* Description of the task: Where a line of the records holds the string "distribuciones", copy that line.

(Data under study Opens)

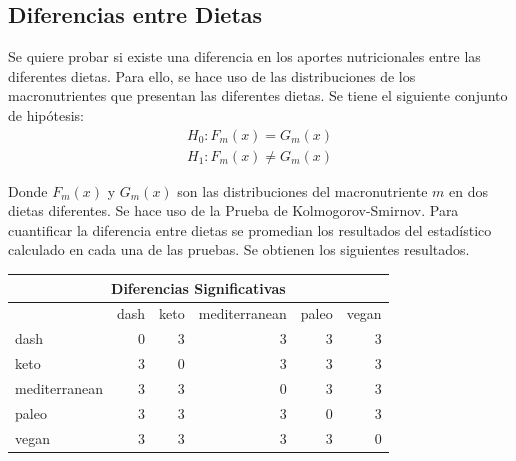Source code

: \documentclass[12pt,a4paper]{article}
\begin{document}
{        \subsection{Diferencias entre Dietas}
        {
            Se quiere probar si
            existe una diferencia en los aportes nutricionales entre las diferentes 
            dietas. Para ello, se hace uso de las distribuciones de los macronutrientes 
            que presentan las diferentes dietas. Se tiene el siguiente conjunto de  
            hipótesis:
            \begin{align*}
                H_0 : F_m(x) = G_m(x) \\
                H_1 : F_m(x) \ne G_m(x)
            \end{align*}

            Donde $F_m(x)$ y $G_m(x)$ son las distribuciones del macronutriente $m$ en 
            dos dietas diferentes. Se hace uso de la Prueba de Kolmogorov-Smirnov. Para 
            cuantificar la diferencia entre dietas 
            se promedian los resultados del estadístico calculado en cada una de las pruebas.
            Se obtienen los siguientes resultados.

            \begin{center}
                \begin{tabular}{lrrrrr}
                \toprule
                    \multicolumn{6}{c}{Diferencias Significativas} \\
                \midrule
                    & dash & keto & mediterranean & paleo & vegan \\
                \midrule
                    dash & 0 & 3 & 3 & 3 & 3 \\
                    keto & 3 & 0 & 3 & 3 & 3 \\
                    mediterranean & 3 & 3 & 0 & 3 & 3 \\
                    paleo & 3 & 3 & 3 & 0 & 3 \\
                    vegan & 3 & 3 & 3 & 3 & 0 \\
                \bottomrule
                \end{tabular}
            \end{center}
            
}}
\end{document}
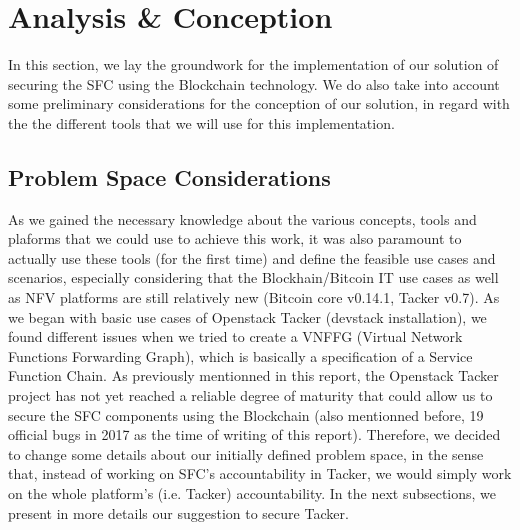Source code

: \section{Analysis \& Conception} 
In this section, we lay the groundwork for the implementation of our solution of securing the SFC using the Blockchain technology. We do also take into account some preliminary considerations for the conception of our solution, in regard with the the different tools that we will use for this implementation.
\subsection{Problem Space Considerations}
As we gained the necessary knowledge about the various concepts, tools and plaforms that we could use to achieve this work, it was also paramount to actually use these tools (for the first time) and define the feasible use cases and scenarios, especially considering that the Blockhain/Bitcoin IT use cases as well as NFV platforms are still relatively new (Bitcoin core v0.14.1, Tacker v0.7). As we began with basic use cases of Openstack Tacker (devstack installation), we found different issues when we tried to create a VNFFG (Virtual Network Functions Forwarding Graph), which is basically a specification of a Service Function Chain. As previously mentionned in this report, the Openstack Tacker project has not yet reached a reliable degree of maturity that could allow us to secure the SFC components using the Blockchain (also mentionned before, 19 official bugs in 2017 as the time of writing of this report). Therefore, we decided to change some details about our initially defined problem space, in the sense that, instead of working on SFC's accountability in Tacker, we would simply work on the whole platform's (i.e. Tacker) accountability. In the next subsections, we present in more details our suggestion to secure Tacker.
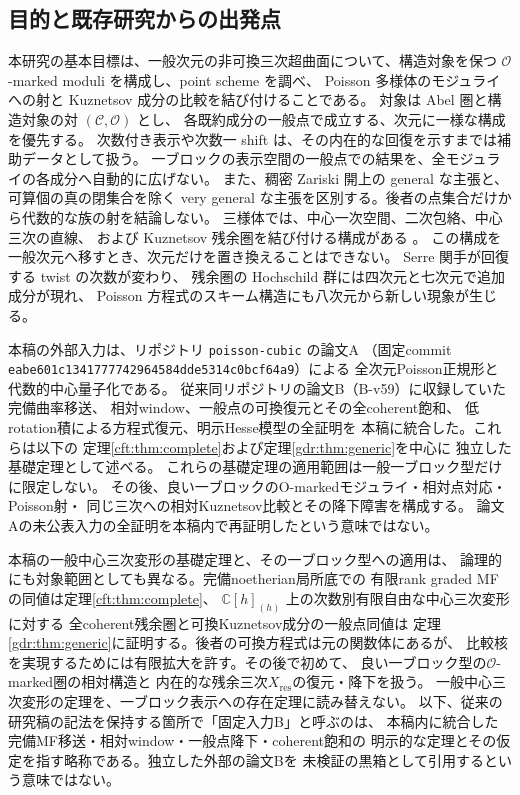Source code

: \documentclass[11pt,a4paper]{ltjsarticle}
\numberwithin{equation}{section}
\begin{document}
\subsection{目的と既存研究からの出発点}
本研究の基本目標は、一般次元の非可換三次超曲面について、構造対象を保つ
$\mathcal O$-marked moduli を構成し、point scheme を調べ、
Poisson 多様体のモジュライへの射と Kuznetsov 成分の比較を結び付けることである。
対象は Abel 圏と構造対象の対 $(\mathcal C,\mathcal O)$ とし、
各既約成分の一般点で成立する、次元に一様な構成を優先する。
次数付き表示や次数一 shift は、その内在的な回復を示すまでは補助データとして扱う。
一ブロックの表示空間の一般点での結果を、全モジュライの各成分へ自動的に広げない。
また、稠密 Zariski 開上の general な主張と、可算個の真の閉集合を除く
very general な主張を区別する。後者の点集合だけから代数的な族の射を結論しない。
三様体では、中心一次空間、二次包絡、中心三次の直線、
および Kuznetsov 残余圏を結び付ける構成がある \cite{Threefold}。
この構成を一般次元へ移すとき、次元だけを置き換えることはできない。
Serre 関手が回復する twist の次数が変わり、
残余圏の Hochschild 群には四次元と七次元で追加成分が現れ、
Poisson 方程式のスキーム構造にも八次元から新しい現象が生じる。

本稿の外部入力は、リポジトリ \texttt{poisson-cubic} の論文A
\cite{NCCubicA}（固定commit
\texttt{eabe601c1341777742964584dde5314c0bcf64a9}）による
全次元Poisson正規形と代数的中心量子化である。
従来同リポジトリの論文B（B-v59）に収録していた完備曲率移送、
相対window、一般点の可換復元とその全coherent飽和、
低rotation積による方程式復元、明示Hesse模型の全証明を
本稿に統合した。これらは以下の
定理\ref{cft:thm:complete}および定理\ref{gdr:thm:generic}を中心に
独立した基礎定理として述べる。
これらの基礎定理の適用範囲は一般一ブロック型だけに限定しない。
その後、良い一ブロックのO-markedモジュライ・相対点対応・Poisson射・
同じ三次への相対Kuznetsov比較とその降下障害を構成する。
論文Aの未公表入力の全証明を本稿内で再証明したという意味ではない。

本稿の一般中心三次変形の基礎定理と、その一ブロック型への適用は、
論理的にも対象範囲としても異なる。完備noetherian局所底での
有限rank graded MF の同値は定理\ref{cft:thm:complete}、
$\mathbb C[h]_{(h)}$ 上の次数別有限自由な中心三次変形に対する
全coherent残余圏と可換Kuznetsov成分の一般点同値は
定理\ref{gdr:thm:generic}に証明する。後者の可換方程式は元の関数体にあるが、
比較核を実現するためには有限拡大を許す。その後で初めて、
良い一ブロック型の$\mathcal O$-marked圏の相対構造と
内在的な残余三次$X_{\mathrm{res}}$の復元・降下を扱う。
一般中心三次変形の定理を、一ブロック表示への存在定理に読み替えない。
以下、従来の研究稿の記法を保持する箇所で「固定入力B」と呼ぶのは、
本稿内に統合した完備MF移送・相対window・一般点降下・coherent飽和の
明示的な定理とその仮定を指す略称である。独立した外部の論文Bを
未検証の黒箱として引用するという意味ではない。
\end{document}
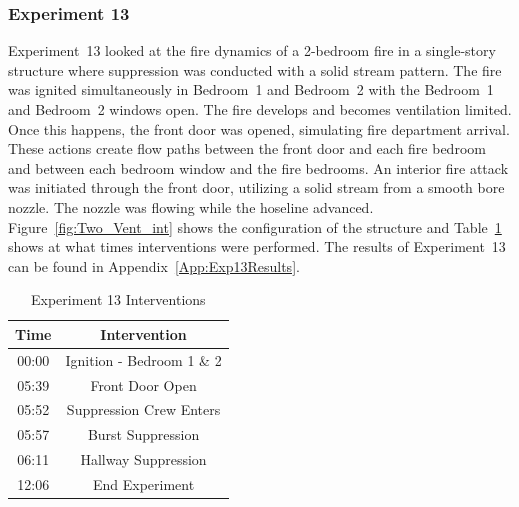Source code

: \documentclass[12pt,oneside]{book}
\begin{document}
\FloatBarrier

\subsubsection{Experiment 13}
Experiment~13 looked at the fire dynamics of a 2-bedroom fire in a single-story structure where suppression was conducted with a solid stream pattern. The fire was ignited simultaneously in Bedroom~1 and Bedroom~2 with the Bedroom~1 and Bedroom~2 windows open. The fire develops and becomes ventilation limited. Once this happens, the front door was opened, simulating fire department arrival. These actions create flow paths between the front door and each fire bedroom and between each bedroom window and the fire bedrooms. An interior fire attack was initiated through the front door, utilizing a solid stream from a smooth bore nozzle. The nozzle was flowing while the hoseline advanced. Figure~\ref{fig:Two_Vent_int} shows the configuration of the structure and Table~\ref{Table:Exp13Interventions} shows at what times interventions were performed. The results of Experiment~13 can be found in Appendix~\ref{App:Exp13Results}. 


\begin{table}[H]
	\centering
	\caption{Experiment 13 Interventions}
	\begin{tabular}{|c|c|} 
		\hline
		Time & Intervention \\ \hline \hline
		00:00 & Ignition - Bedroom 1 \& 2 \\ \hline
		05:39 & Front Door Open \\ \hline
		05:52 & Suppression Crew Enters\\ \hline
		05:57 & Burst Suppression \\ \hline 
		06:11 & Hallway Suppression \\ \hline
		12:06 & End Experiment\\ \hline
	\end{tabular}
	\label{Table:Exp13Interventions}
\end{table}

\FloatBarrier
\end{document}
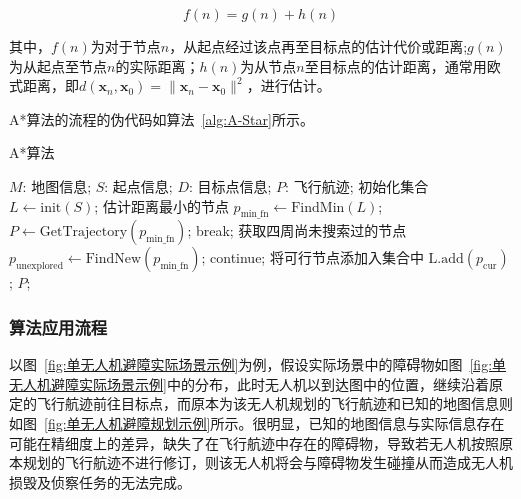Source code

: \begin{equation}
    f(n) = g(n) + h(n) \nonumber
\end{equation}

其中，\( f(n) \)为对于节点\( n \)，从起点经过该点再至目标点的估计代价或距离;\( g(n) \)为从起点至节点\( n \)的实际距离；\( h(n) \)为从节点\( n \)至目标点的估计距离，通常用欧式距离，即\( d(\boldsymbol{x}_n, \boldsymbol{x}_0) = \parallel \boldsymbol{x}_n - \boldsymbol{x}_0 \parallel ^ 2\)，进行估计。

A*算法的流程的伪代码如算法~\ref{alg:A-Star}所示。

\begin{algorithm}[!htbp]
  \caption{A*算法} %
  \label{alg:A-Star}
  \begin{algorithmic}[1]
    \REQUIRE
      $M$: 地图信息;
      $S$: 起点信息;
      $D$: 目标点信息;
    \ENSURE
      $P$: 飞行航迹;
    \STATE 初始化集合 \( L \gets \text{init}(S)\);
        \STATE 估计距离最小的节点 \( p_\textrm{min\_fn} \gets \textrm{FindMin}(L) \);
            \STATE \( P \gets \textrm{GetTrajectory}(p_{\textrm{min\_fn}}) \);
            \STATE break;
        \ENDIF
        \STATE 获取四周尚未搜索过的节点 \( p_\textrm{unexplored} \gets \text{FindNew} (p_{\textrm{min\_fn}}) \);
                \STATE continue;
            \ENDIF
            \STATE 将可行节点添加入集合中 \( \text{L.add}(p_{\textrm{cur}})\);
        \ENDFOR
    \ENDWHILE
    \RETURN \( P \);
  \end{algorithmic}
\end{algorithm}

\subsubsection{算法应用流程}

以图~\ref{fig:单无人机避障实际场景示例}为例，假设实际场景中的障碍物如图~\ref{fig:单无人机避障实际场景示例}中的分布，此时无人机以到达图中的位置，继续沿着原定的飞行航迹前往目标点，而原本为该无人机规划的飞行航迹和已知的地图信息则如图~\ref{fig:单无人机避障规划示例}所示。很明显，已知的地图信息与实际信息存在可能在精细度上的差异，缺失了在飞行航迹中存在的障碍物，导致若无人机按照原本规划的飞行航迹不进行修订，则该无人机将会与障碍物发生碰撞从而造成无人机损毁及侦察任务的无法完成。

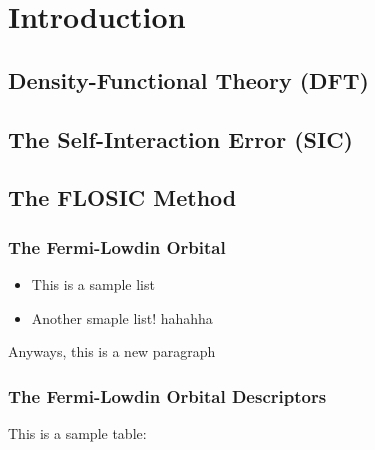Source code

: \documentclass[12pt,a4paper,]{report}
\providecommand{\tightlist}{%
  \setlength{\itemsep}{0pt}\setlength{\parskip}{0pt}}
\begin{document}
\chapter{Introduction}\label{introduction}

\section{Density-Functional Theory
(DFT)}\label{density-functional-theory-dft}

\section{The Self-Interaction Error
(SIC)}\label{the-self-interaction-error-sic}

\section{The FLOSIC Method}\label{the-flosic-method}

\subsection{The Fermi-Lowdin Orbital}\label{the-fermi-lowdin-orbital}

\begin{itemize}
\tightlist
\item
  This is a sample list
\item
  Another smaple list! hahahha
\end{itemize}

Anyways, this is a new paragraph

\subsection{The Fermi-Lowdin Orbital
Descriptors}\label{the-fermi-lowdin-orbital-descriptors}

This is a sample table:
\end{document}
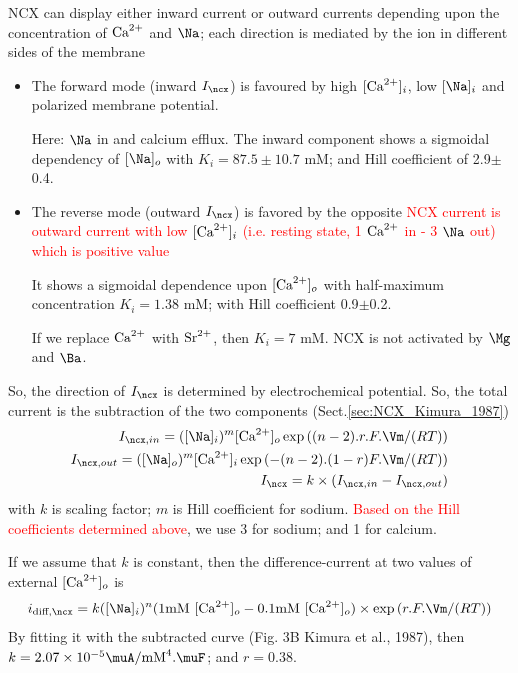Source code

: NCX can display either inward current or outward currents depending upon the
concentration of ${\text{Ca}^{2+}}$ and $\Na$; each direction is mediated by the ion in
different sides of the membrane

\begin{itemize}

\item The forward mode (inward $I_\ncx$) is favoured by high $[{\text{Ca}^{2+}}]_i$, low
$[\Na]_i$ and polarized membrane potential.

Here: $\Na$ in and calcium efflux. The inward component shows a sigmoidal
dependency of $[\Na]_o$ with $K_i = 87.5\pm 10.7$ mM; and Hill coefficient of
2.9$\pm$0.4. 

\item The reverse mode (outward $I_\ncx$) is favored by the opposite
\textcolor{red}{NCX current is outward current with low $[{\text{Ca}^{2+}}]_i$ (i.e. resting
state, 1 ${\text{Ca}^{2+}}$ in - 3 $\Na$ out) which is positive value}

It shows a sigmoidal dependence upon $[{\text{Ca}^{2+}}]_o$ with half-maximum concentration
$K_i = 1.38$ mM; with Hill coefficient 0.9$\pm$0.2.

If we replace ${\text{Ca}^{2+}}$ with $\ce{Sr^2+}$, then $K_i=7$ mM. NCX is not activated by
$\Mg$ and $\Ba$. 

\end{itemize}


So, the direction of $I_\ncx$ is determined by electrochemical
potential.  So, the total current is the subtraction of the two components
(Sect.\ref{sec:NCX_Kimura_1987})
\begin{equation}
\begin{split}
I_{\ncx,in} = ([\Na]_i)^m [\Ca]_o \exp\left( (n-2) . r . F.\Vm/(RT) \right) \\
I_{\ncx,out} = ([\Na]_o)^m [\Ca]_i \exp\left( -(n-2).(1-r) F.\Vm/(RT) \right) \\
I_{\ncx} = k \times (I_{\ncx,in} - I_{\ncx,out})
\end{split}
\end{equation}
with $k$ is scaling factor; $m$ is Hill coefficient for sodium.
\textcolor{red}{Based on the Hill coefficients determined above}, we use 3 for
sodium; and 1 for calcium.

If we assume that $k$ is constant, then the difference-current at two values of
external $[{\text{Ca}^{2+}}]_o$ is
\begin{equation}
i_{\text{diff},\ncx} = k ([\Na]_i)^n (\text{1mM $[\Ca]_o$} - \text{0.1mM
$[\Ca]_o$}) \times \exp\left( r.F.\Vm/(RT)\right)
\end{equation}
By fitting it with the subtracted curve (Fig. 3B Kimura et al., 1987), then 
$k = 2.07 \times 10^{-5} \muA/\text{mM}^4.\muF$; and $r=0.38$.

(Data under study Closes)

* Result for this exercise:
            dietas. Para ello, se hace uso de las distribuciones de los macronutrientes 
            Donde $F_m(x)$ y $G_m(x)$ son las distribuciones del macronutriente $m$ en 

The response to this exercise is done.